Set out each line from the following listing that includes the word "TestCloseOnExecSequentialFile".
***
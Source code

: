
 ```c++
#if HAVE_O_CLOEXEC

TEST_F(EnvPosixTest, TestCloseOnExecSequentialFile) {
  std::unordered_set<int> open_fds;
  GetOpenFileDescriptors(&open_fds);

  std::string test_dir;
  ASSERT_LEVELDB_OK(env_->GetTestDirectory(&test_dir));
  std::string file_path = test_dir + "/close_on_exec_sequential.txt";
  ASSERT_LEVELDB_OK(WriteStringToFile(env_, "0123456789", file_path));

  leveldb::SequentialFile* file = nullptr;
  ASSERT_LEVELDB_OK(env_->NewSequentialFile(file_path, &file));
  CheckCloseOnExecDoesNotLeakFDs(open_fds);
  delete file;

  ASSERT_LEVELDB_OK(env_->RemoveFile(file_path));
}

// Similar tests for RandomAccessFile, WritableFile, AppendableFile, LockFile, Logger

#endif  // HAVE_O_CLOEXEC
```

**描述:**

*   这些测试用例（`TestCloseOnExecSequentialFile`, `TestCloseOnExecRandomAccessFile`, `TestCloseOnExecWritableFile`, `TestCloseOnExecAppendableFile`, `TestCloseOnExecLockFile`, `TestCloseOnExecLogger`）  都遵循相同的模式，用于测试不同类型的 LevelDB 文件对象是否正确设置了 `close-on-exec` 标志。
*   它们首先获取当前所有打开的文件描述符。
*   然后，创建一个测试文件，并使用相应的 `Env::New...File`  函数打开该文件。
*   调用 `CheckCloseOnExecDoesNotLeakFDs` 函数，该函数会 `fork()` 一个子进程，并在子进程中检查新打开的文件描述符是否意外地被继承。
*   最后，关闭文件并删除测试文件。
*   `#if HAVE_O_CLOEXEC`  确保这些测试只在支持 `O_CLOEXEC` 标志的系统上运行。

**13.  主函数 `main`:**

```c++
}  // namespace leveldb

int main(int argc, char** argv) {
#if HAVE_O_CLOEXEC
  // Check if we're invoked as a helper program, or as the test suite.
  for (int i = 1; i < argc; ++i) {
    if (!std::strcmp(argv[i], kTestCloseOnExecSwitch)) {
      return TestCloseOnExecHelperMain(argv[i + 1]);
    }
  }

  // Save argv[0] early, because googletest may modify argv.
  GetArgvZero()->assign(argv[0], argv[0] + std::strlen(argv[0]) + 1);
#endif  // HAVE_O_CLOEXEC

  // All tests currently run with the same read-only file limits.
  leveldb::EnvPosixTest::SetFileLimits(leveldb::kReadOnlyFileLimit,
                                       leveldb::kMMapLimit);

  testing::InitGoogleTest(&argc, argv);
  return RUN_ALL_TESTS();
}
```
***
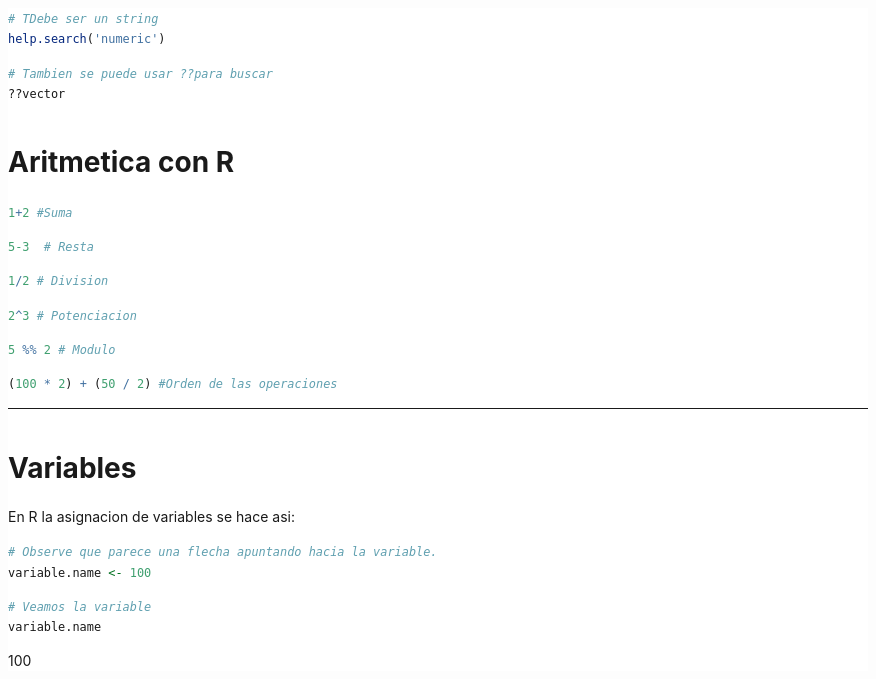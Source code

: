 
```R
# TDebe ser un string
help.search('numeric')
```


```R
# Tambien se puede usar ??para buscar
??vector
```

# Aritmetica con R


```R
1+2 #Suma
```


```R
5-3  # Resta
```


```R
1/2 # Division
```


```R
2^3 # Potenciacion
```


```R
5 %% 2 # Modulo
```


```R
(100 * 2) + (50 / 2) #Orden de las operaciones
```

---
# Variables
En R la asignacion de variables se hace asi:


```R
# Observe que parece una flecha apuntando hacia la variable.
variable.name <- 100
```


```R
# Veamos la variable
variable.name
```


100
***
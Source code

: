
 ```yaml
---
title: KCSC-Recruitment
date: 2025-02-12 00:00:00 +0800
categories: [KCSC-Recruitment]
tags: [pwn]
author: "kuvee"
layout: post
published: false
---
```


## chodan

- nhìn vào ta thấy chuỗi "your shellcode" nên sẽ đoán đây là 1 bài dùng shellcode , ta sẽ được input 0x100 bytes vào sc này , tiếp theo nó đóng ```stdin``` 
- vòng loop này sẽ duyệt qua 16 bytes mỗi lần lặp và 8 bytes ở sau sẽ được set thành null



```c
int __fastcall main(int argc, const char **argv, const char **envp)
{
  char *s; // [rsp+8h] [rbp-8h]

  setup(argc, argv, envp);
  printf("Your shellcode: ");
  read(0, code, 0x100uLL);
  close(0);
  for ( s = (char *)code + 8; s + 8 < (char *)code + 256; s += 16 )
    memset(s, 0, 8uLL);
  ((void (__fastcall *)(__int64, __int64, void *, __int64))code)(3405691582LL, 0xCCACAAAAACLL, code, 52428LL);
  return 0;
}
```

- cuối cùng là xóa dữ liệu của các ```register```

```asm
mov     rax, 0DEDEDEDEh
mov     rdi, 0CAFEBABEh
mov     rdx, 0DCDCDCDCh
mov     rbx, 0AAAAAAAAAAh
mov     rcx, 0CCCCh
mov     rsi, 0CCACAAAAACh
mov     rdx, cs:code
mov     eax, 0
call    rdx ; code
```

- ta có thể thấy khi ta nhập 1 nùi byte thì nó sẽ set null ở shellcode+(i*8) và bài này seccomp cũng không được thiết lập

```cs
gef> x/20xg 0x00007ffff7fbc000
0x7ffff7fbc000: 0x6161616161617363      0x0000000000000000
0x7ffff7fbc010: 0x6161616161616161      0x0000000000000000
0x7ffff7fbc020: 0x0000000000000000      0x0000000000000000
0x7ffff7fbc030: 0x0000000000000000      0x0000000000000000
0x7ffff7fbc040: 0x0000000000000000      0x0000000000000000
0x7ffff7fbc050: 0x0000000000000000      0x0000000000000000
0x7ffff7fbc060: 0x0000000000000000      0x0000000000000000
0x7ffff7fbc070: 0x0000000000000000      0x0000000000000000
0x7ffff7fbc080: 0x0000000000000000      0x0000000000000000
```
***
* [Solution]:
TEST_F(EnvPosixTest, TestCloseOnExecSequentialFile) {
*   这些测试用例（`TestCloseOnExecSequentialFile`, `TestCloseOnExecRandomAccessFile`, `TestCloseOnExecWritableFile`, `TestCloseOnExecAppendableFile`, `TestCloseOnExecLockFile`, `TestCloseOnExecLogger`）  都遵循相同的模式，用于测试不同类型的 LevelDB 文件对象是否正确设置了 `close-on-exec` 标志。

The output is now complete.